Winter is a quiet time in the orchards, as most of the work with trees happens during the spring, summer, and fall. However, there is one key winter activity that does a great deal to assist Mother Nature in providing us with a balanced crop come harvest time. That activity is pruning!
During the winter (and when temperatures aren’t too cold), growers and their crew use a tool called loppers to prune every tree in the orchard. It’s a tedious but necessary step in ensuring a great crop come summer (for cherries and stone fruits) or fall (for apples and pears). We prune for several reasons, but primarily in the winter because the trees are in a resting state and leaves are off the tree. The lack of foliage makes the cuts that need to be made on each tree more obvious.
Pruning is primarily done to maintain the health of the tree and to ensure that sunlight will be distributed evenly throughout the tree, and the many fruits growing on it. When trees are young, pruning helps us structure the tree in a way that ensures it will produce high-quality fruit. We prune to develop the structure of the limbs as strength is vital in the ability to hold heavy fruits like apples and pears. We also prune to regulate, renew, and remove fruitwood. If there is too much fruitwood, pruning it off ensures that less fruit will grow on the tree. If we left it alone, the tree would produce too much fruit, which typically goes hand-in-hand with lesser fruit quality. Removing fruitwood that is dead, broken, or where branches are crossed, is another necessary step in ensuring tree health.

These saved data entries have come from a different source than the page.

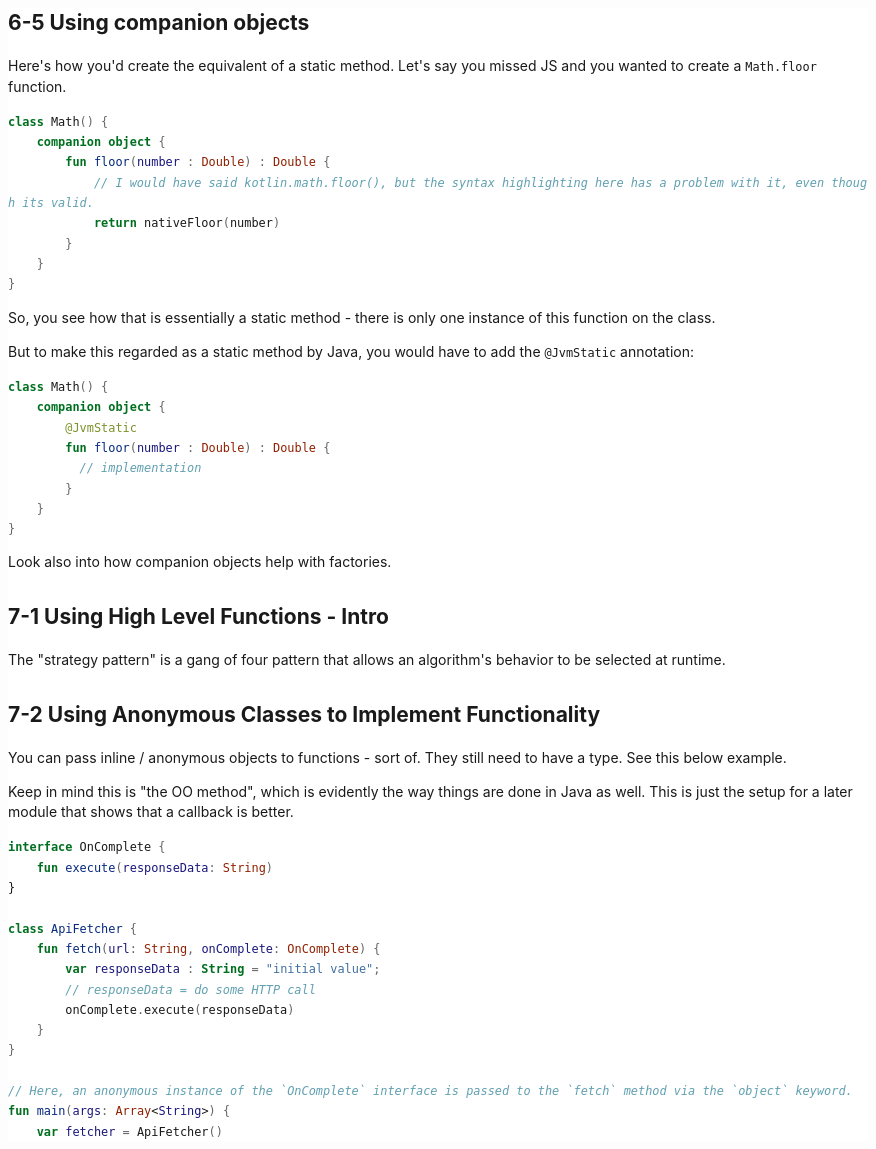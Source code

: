 ## 6-5 Using companion objects

Here's how you'd create the equivalent of a static method. Let's say you missed JS and you wanted to create a `Math.floor` function.

```kotlin
class Math() {
    companion object {
        fun floor(number : Double) : Double {
            // I would have said kotlin.math.floor(), but the syntax highlighting here has a problem with it, even though its valid.
            return nativeFloor(number)
        }
    }
}
```

So, you see how that is essentially a static method - there is only one instance of this function on the class.

But to make this regarded as a static method by Java, you would have to add the `@JvmStatic` annotation:

```kotlin
class Math() {
    companion object {
        @JvmStatic
        fun floor(number : Double) : Double {
          // implementation
        }
    }
}
```
Look also into how companion objects help with factories.


## 7-1 Using High Level Functions - Intro

The "strategy pattern" is a gang of four pattern that allows an algorithm's behavior to be selected at runtime.


## 7-2 Using Anonymous Classes to Implement Functionality

You can pass inline / anonymous objects to functions - sort of. They still need to have a type. See this below example.

Keep in mind this is "the OO method", which is evidently the way things are done in Java as well. This is just the setup for a later module that shows that a callback is better.

```kotlin
interface OnComplete {
    fun execute(responseData: String)
}

class ApiFetcher {
    fun fetch(url: String, onComplete: OnComplete) {
        var responseData : String = "initial value";
        // responseData = do some HTTP call
        onComplete.execute(responseData)
    }
}

// Here, an anonymous instance of the `OnComplete` interface is passed to the `fetch` method via the `object` keyword.
fun main(args: Array<String>) {
    var fetcher = ApiFetcher()
```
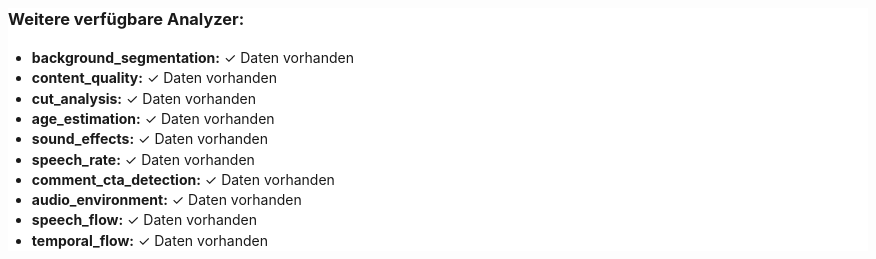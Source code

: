 ### Weitere verfügbare Analyzer:
  - **background_segmentation:** ✓ Daten vorhanden
  - **content_quality:** ✓ Daten vorhanden
  - **cut_analysis:** ✓ Daten vorhanden
  - **age_estimation:** ✓ Daten vorhanden
  - **sound_effects:** ✓ Daten vorhanden
  - **speech_rate:** ✓ Daten vorhanden
  - **comment_cta_detection:** ✓ Daten vorhanden
  - **audio_environment:** ✓ Daten vorhanden
  - **speech_flow:** ✓ Daten vorhanden
  - **temporal_flow:** ✓ Daten vorhanden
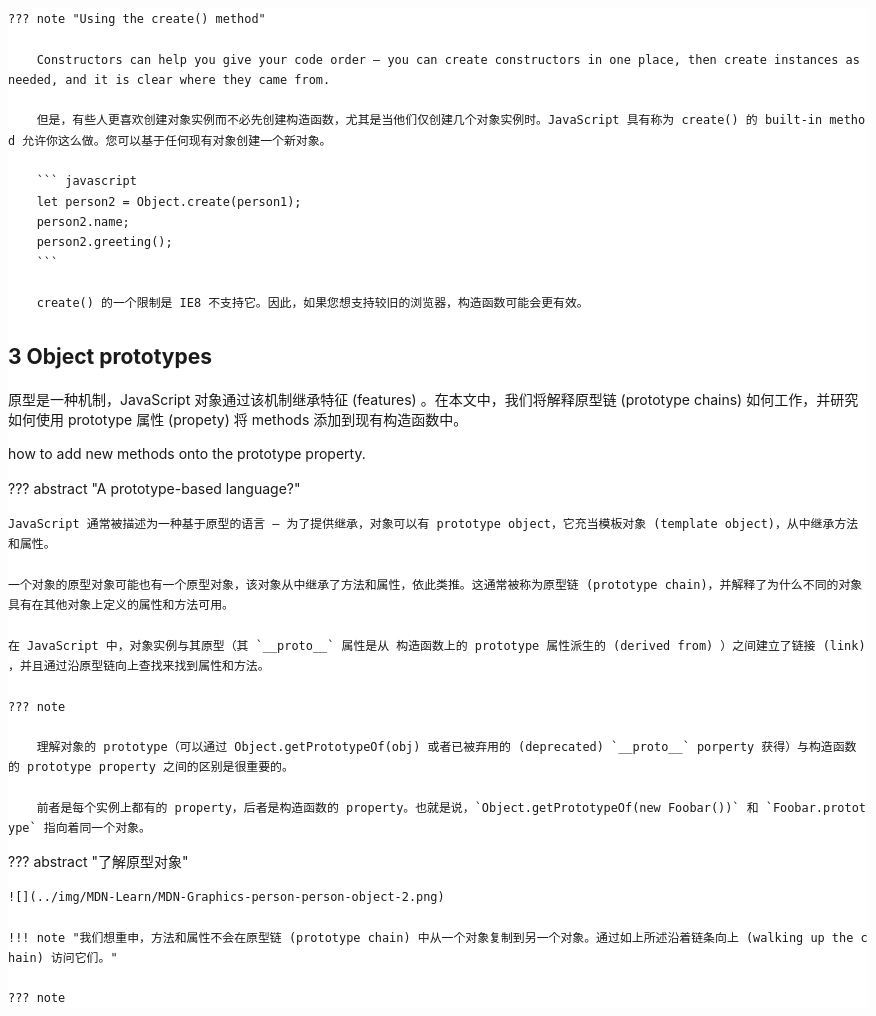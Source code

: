     ??? note "Using the create() method"

        Constructors can help you give your code order — you can create constructors in one place, then create instances as needed, and it is clear where they came from.

        但是，有些人更喜欢创建对象实例而不必先创建构造函数，尤其是当他们仅创建几个对象实例时。JavaScript 具有称为 create() 的 built-in method 允许你这么做。您可以基于任何现有对象创建一个新对象。

        ``` javascript
        let person2 = Object.create(person1);
        person2.name;
        person2.greeting();
        ```

        create() 的一个限制是 IE8 不支持它。因此，如果您想支持较旧的浏览器，构造函数可能会更有效。


## 3 Object prototypes

原型是一种机制，JavaScript 对象通过该机制继承特征 (features) 。在本文中，我们将解释原型链 (prototype chains) 如何工作，并研究如何使用 prototype 属性 (propety) 将 methods 添加到现有构造函数中。

how to add new methods onto the prototype property.


??? abstract "A prototype-based language?"

    JavaScript 通常被描述为一种基于原型的语言 — 为了提供继承，对象可以有 prototype object，它充当模板对象 (template object)，从中继承方法和属性。

    一个对象的原型对象可能也有一个原型对象，该对象从中继承了方法和属性，依此类推。这通常被称为原型链 (prototype chain)，并解释了为什么不同的对象具有在其他对象上定义的属性和方法可用。

    在 JavaScript 中，对象实例与其原型（其 `__proto__` 属性是从 构造函数上的 prototype 属性派生的 (derived from) ）之间建立了链接 (link) ，并且通过沿原型链向上查找来找到属性和方法。

    ??? note

        理解对象的 prototype（可以通过 Object.getPrototypeOf(obj) 或者已被弃用的 (deprecated) `__proto__` porperty 获得）与构造函数的 prototype property 之间的区别是很重要的。
        
        前者是每个实例上都有的 property，后者是构造函数的 property。也就是说，`Object.getPrototypeOf(new Foobar())` 和 `Foobar.prototype` 指向着同一个对象。


??? abstract "了解原型对象"

    ![](../img/MDN-Learn/MDN-Graphics-person-person-object-2.png)

    !!! note "我们想重申，方法和属性不会在原型链 (prototype chain) 中从一个对象复制到另一个对象。通过如上所述沿着链条向上 (walking up the chain) 访问它们。"

    ??? note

You might be wondering – what happens to the branches that have been pruned off? Well, at Stemilt, they are mechanically chopped up and then become important ingredients in the making of our World Famous Compost, which later could be returned to the same ground it once originated in order to enrich the soil and feed the tree.
It won’t be long now until our apricot trees start blooming here in Washington. Those trees are the first to bloom and have always been a signal to me that winter is almost over, and the busy season of harvesting apples, pears, cherries, and summer fruits is drawing near.